Hot-film devices exhibit the same robustness drawbacks. Moreover, the presence of electrical signals outside the aircraft poses the unsolved problem of electrical and radio-electric susceptibility, notably in relation to lightning.
Hot-diaphragm micro-machined devices do not impose any protuberance. Nonetheless, the radio-electric susceptibility and the cost of integration of multiple sensors in the skin of the aircraft are not solved.
For the record, mention will be made of the existence, for boundary layer characterization applications, of infrared camera-based laminar transition detectors, which are usable only within the context of in-flight trials. Indeed, heating is ensured by the sun or by a powerful source distributed in the skin. These detectors also are not robust enough for use in bulk. Moreover, these detectors have insufficient decoupling with the environmental temperature variations.
All these devices measure directly and without distinction the transmitted thermal power variation, be it related to a variation in aerodynamic stream, or to a variation in the temperature of this aerodynamic stream, or even directly of the sensitive element by solar radiation for example, or by ambient electromagnetic radiation.
There also exist shear sensors which do not rely on variations in thermal transfer, but on pressure variations. This principle is found in traditional pressure sensors, with communication with the exterior through a hole in the skin of the aircraft, and surface pressure sensors, generally piezoelectric, distributed in the form of a film containing a multitude of sensors.
Traditional pressure sensors exhibit the major drawback of requiring a hole for communication with the exterior. This hole is subject to obstruction and therefore application during operations is compromised. The complexity of integrating a large number of pressure sensors under the skin of the aircraft is also a major drawback.
Arrays of pressure sensors distributed at the surface have the same drawbacks as hot films.

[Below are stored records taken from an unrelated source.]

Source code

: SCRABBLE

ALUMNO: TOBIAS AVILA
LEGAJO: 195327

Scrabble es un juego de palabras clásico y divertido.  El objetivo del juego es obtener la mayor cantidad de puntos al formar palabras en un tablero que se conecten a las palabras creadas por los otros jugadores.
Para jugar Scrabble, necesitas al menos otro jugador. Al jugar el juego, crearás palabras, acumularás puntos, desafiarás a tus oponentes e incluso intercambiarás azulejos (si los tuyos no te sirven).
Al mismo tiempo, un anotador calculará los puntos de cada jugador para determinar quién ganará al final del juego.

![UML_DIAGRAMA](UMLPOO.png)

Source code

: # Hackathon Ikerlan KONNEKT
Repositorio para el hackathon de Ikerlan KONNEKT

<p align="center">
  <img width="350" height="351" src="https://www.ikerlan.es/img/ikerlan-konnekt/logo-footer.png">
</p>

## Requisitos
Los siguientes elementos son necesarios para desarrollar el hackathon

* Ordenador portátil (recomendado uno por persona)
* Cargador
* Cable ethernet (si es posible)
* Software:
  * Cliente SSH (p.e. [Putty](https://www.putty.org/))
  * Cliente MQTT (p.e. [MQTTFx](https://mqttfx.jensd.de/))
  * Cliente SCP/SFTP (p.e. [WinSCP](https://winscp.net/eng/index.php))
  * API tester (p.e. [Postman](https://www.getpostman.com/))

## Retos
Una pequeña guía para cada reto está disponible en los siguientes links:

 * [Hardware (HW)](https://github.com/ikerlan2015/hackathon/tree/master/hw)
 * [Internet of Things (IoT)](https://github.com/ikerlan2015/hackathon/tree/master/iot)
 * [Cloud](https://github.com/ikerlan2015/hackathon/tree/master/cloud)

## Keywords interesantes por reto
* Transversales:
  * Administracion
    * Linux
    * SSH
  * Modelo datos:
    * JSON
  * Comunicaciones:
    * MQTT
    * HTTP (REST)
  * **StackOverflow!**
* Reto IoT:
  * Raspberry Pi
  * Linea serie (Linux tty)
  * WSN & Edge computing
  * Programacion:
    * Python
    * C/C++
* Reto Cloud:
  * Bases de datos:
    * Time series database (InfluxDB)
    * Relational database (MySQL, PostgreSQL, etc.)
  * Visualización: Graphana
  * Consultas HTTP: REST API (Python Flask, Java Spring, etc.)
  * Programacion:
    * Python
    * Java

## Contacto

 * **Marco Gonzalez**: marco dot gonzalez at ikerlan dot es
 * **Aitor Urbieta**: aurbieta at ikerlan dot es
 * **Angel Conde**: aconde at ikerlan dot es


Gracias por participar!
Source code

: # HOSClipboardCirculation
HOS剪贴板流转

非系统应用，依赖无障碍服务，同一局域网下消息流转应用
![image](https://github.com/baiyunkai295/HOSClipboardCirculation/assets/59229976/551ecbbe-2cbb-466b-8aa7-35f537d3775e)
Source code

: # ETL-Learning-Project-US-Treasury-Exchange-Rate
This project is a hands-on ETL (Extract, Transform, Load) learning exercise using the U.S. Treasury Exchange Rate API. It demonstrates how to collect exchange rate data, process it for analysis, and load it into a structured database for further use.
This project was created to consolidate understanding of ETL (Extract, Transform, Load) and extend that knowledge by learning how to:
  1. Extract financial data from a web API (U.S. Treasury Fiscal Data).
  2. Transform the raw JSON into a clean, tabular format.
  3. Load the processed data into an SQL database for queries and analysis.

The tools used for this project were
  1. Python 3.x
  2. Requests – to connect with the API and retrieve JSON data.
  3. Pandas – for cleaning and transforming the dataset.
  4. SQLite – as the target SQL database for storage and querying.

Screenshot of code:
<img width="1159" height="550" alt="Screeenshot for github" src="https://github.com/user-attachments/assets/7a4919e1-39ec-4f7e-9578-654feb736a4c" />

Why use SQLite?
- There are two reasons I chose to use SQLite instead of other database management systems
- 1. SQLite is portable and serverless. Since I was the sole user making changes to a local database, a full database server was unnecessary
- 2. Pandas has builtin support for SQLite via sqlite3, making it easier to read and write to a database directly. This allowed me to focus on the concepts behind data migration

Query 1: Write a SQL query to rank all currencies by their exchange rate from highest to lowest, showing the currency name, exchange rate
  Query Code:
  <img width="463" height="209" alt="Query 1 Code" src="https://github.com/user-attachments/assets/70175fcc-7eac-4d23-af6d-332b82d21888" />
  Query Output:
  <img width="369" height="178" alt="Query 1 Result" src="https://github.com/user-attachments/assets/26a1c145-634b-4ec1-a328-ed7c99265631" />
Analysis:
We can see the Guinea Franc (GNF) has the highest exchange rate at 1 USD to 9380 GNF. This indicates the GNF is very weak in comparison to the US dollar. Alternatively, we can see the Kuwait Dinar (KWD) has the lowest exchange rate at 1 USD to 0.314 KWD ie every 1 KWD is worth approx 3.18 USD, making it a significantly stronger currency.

All these devices measure directly and without distinction all the pressure variations, be they related to a variation due to the local intrinsic characteristics of the stream in the boundary layer, in immediate proximity to the wall, or to acoustic noise of more distant origin, or even directly transmitted by the structure for accommodating the sensors, that is to say the wall.
All these devices therefore exhibit the drawback of insufficient decoupling with the environmental pressure variations.
These characterization devices make it possible, by means of local measurement of mean speed of the aerodynamic stream traveling along the wall, to characterize the type of flow but do not take account of the dynamic phenomena mentioned above.
There also exist numerous sensors for measuring speed or flowrate of a fluid traveling through a pipeline or along a wall. One finds sensors implementing principles described above such as hot-film sensors and hot-diaphragm micro-machined sensors.
There also exist optical fiber sensors of Bragg grating type, well known in the literature by the name “Fiber Bragg Grating”. The latter type of node has been known since 1978; the principle and embodiments thereof will be found in the following publication: Hill, K. O. (1978). “Photosensitivity in optical fiber waveguides: application to reflection fiber fabrication”. Appl. Phys. Lett. 32, 647.
Speed or flowrate optical sensors such as these have also been described and used to measure the speed of the aerodynamic stream, its temperature, or the flowrate of a pipeline for example. Such descriptions will be found, by way of example, in the documents: GB 2 389 902, DE 10 2006 04261, U.S. Pat. No. 6,431,010, WO 2004/094961, JP 2005/172713.
Sensors for measuring speed or flowrate, based on optical principles, do not carry out any characterization of the nature of the stream. More generally, they deal only with the mean speed or with the mean flowrate and would not make it possible to identify dynamic phenomena.